# 1970 Ouachita 14' V-hull Modification



## mcbassluvin (Apr 22, 2010)

My buddy and I finally started our V-hull modification. We got most of our ideas from this site and users. Thx so much for all the great info.
I'm attaching draft design and the before pics for now. Will post more as we make progress.


----------



## mcbassluvin (Apr 22, 2010)

_Removed_


----------



## UtahBassKicker (Apr 22, 2010)

The plans look good. Any way we could get some more clear pictures?


----------



## mcbassluvin (Apr 22, 2010)

I will definitely get better pictures. My buddy and I were working on this late with lighting on camera being poor. I will update with new pics over the weekend. Thx for viewing.


----------



## mcbassluvin (Apr 25, 2010)

better pictures uploaded...progress is slow....got front bow deck carpeted and trolling motor mount on...much more work to do.


----------



## mcbassluvin (Apr 26, 2010)

Before pics:

















Plans:


----------



## mcbassluvin (Apr 26, 2010)

Slow progress:


----------



## mcbassluvin (Apr 26, 2010)

I've been looking through the other mod projects but haven't really found much content on suggestions for mounting the bow deck onto the boat. The old deck was mounted using screws into the boat hull. I'm thinking of maybe bolting in from outside lip of hull to a support bracket underneath. Does anyone have any tips on best way to mount the bow deck on this???


----------



## bassunpro (Apr 27, 2010)

Hey there, nice pictures and nice layout you got there, i'm really liking it. I'm also looking forward to doing the samething. I'm just wondering, is it safe to drill into the boat?


----------



## mcbassluvin (Apr 28, 2010)

I think that it depends the boat and what and where your drilling. I'm planning on either anchoring deck into the lip (don't know official term) from top or from outside in. On my boat, that lip is hollow and pretty strong and should not be at a point to where it's under water. i'll seal it with 3M 5200 regardless of position. I'm very sensitive to drilling into the boat based on past experience with riveted jon boats and I don't plan on any drilling into hull of boat except for the top lip on my boat.


----------



## mcbassluvin (May 3, 2010)

More pics. We had a setback on build. Had to switch out from 3/4" ply to 1/2" due to weight. Big difference. Saving us about 40+lbs.
This project has to be finished by this weekend...so should get all the pics uploaded by next week.
Transom repair finished and sealed and now working on decks and seat locations.


----------



## mcbassluvin (May 10, 2010)

Finally got all the major work done before this weeks maiden voyage.

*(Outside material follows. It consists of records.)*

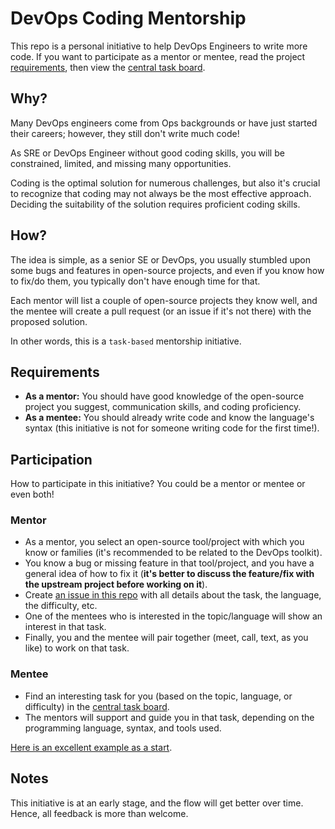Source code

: # DevOps Coding Mentorship

This repo is a personal initiative to help DevOps Engineers to write more code. If you want to participate
as a mentor or mentee, read the project [requirements](#requirements), then view the
[central task board](https://github.com/aabouzaid/devops-coding-mentorship/projects?query=is%3Aopen).

## Why?

Many DevOps engineers come from Ops backgrounds or have just started their careers;
however, they still don't write much code!

As SRE or DevOps Engineer without good coding skills, you will be constrained, limited, and missing many opportunities.

Coding is the optimal solution for numerous challenges, but also it's crucial to recognize that
coding may not always be the most effective approach. Deciding the suitability of the solution requires proficient
coding skills.

## How?

The idea is simple, as a senior SE or DevOps, you usually stumbled upon some bugs and features in open-source projects,
and even if you know how to fix/do them, you typically don't have enough time for that.

Each mentor will list a couple of open-source projects they know well, and the mentee will create a pull request
(or an issue if it's not there) with the proposed solution.

In other words, this is a `task-based` mentorship initiative.

## Requirements

- **As a mentor:** You should have good knowledge of the open-source project you suggest,
  communication skills, and coding proficiency.
- **As a mentee:** You should already write code and know the language's syntax
  (this initiative is not for someone writing code for the first time!).

## Participation

How to participate in this initiative? You could be a mentor or mentee or even both!

### Mentor

- As a mentor, you select an open-source tool/project with which you know or families
  (it's recommended to be related to the DevOps toolkit).
- You know a bug or missing feature in that tool/project, and you have a general idea of how to fix it
  (**it's better to discuss the feature/fix with the upstream project before working on it**).
- Create [an issue in this repo](https://github.com/aabouzaid/devops-coding-mentorship/issues)
  with all details about the task, the language, the difficulty, etc.
- One of the mentees who is interested in the topic/language will show an interest in that task.
- Finally, you and the mentee will pair together (meet, call, text, as you like) to work on that task.

### Mentee

- Find an interesting task for you (based on the topic, language, or difficulty) in the
  [central task board](https://github.com/aabouzaid/devops-coding-mentorship/projects?query=is%3Aopen).
- The mentors will support and guide you in that task, depending on the programming language,
  syntax, and tools used.
  
[Here is an excellent example as a start](https://github.com/aabouzaid/devops-coding-mentorship/issues/2).


## Notes

This initiative is at an early stage, and the flow will get better over time.
Hence, all feedback is more than welcome.
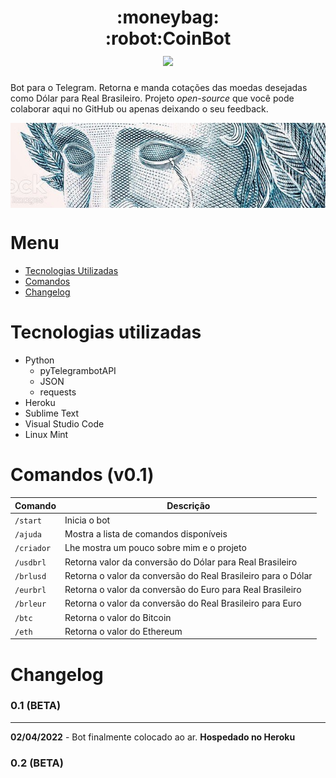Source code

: <h1 align="center">
    :moneybag:<br>:robot:CoinBot
    <br><a href="https://t.me/economiccoin_bot" target="_blank"><img src="https://img.shields.io/badge/Telegram-2CA5E0?style=for-the-badge&logo=telegram&logoColor=white"></a>
</h1>

Bot para o Telegram. Retorna e manda cotações das moedas desejadas como Dólar para Real Brasileiro.
Projeto _open-source_ que você pode colaborar aqui no GitHub ou apenas deixando o seu feedback.

<img align="center" src="imgs-readme/effigy_crying-3.jpg"/>

# Menu #

- [Tecnologias Utilizadas](#tecnologias-utilizadas)
- [Comandos](#comandos-v01)
- [Changelog](#changelog)

# Tecnologias utilizadas #
- Python
    - pyTelegrambotAPI
    - JSON
    - requests
- Heroku
- Sublime Text
- Visual Studio Code
- Linux Mint

# Comandos (v0.1) #

| Comando | Descrição |
| ------- | --------- |
| `/start` | Inicia o bot |
| `/ajuda` | Mostra a lista de comandos disponíveis |
| `/criador` | Lhe mostra um pouco sobre mim e o projeto |
| `/usdbrl` | Retorna valor da conversão do Dólar para Real Brasileiro |
| `/brlusd` | Retorna o valor da conversão do Real Brasileiro para o Dólar |
| `/eurbrl` | Retorna o valor da conversão do Euro para Real Brasileiro |
| `/brleur` | Retorna o valor da conversão do Real Brasileiro para Euro |
| `/btc` | Retorna o valor do Bitcoin |
| `/eth` | Retorna o valor do Ethereum |

# Changelog #
### 0.1 (BETA) ###
- - -
**02/04/2022** - Bot finalmente colocado ao ar.
**Hospedado no Heroku**

### 0.2 (BETA) ###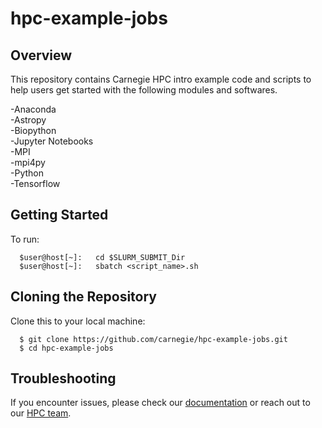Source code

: # hpc-example-jobs

## Overview

This repository contains Carnegie HPC intro example code and scripts to help users get started with the following modules and softwares.

-Anaconda\
-Astropy\
-Biopython\
-Jupyter Notebooks\
-MPI\
-mpi4py\
-Python\
-Tensorflow

## Getting Started

To run:

      $user@host[~]:   cd $SLURM_SUBMIT_Dir
      $user@host[~]:   sbatch <script_name>.sh

## Cloning the Repository

Clone this to your local machine:

      $ git clone https://github.com/carnegie/hpc-example-jobs.git
      $ cd hpc-example-jobs

## Troubleshooting

If you encounter issues, please check our [documentation](https://carnegiescience.refined.site/space/HPC) or reach out to our [HPC team](https://carnegiescience.atlassian.net/servicedesk/customer/portal/3/group/18/create/60). 
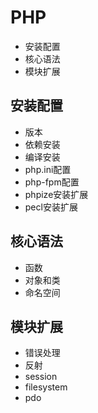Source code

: # PHP
  - 安装配置
  - 核心语法
  - 模块扩展
  
## 安装配置
  - 版本
  - 依赖安装
  - 编译安装
  - php.ini配置
  - php-fpm配置
  - phpize安装扩展
  - pecl安装扩展
  
## 核心语法
  - 函数
  - 对象和类
  - 命名空间

## 模块扩展
  - 错误处理
  - 反射
  - session
  - filesystem
  - pdo
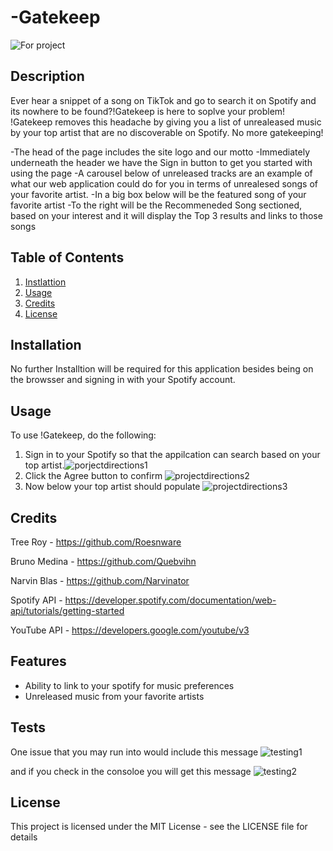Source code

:# -Gatekeep
![For project](https://github.com/Narvinator/-Gatekeep/assets/144052327/ea116b73-7a87-42c4-9659-f6dbd71111e4)


## Description

Ever hear a snippet of a song on TikTok and go to search it on Spotify and its nowhere to be found?!Gatekeep is here to soplve your problem! !Gatekeep removes this headache by giving you a list of unrealeased music by your top artist that are no discoverable on Spotify. No more gatekeeping!

-The head of the page includes the site logo and our motto
-Immediately underneath the header we have the Sign in button to get you started with using the page
-A carousel below of unreleased tracks are an example of what our web application could do for you in terms of unrealesed songs of your favorite artist.
-In a big box below will be the featured song of your favorite artist
-To the right will be the Recommeneded Song sectioned, based on your interest and it will display the Top 3 results and links to those songs

## Table of Contents

1. [Instlattion](#installation)
2. [Usage](#usage)
3. [Credits](#credits)
4. [License](#license)


## Installation 
No further Installtion will be required for this application besides being on the browsser and signing in with your Spotify account.

## Usage

To use !Gatekeep, do the following:

1. Sign in to your Spotify so that the appilcation can search based on your top artist.![porjectdirections1](https://github.com/Narvinator/-Gatekeep/assets/144052327/dc4252e8-9dc9-4dd1-9b52-dd094e6ab17e)
2. Click the Agree button to confirm
![projectdirections2](https://github.com/Narvinator/-Gatekeep/assets/144052327/f2999b97-8d13-4b32-8a4a-4c278b3e9ae8)
3. Now below your top artist should populate
![projectdirections3](https://github.com/Narvinator/-Gatekeep/assets/144052327/59b74477-94bf-45eb-9815-07ff5528877b)



## Credits

Tree Roy - https://github.com/Roesnware

Bruno Medina - https://github.com/Quebvihn

Narvin Blas - https://github.com/Narvinator

Spotify API - https://developer.spotify.com/documentation/web-api/tutorials/getting-started

YouTube API - https://developers.google.com/youtube/v3


## Features
- Ability to link to your spotify for music preferences
- Unreleased music from your favorite artists

## Tests
One issue that you may run into would include this message
![testing1](https://github.com/Narvinator/-Gatekeep/assets/144052327/c3bcb1fc-e489-4994-8ac3-903a8dee1334)

and if you check in the consoloe you will get this message 
![testing2](https://github.com/Narvinator/-Gatekeep/assets/144052327/8603997f-7b15-4250-b141-a894e06dd3f2)


## License

This project is licensed under the MIT License - see the LICENSE file for details




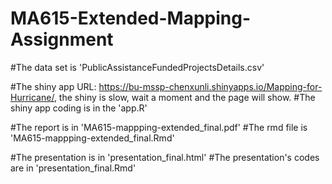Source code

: # MA615-Extended-Mapping-Assignment

#The data set is 'PublicAssistanceFundedProjectsDetails.csv'

#The shiny app URL: https://bu-mssp-chenxunli.shinyapps.io/Mapping-for-Hurricane/, the shiny is slow, wait a moment and the page will show.
#The shiny app coding is in the 'app.R'

#The report is in 'MA615-mappping-extended_final.pdf'
#The rmd file is 'MA615-mappping-extended_final.Rmd'

#The presentation is in 'presentation_final.html'
#The presentation's codes are in 'presentation_final.Rmd'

I know it's not pretty (no paint or clean transom work) but should be functional and dry.
Here are the updated pics:


----------



## Froggy (May 10, 2010)

Nice work, how does she handle?


----------



## mcbassluvin (May 10, 2010)

Thx for comment. 1st test coming tomorrow and rest of week. Have a 6HP Tohatsu that will be driving it. will let you know how it goes.....keeping my fingers crossed. Will leak test transom today before departing in the AM. I'm definitely amatuer with boating but think with all the useful info I go on this site....it should go well...I hope


----------



## King Rat (May 10, 2010)

mcbassluvin said:


> Finally got all the major work done before this weeks maiden voyage. I know it's not pretty (no paint or clean transom work) but should be functional and dry.
> Here are the updated pics:
> View attachment 4
> 
> ...


 =P~ SHARP i like want one like that but have not
been able to find one 4 seal ; but i'm looking 4
a16' and 24" dp . I have a 14' now 1960 Outhacita 32" bottom
pics when complet


----------



## Macgyver (May 11, 2010)

I don't guess anyone else is going to say it , so I will. first , you shouldn't use treated lumber against aluminum as it will cause corrosion. second, the OSB board you used on the transom isn't going to hold up no matter how much sealer you put on it. other than that , looks good , nice build! oh and BTW bolting into the gunwale is fine, you can also screw to the ribs inside the hull as long as the screws aren't too long.


----------



## mcbassluvin (May 17, 2010)

Thx Macgyver. After getting the treated lumber and cuts done...i did see other posts about corrosion.....I plan on finding something to put in between aluminum and wood where I can. The project had to be done by last week and had limited work time before fishing trip so had no time to start transome work over with new lumber. As far as transom, I have 3/4" ply behind the OSD board....needed another 1/2" of thickness in addition to the 3/4" ply.


----------



## mcbassluvin (May 17, 2010)

As far as boat on the water, had a late setback departure with a small crack in the hull...think this could have been done during boat mod....but with some JB Weld...was able to get in water without any leaks. With all my gear and myself....GPS top speed was avg 9.5 with 10mph max. Fished on boat for past 5 days and all went pretty well. Was nice having the rear seat pedestal drop down to deck height for driving. One flaw was having the front seat that far forward..needed about 6-8 inches further back as foot control was little closer to seat than I expected.


----------



## Froggy (May 18, 2010)

Definitly like to lower the back seat while traveling!!


----------



## alumacraft716 (May 19, 2010)

how did you secure the trolling motor deck?


----------



## mcbassluvin (May 20, 2010)

I used this bracket: https://www.homedepot.com/Tools-Hardware-Hardware-Fasteners-Metal-Stock/h_d1/N-5yc1vZ1xh7Zar1m/R-100337462/h_d2/ProductDisplay?langId=-1&storeId=10051&catalogId=10053

Cut 3 small pieces for each side about 8 inches long and bolted 1/4" bolts with washers/locknuts into gunwhale. It is very secure. 
So I have 6 bolts per side into gunwhale and 3 bolts on deck into bracket.


----------



## CaliBass (Dec 23, 2012)

hey on you picture of your framework right underneath the motorguide picture you posted did you drill into the bottom of the boat?


----------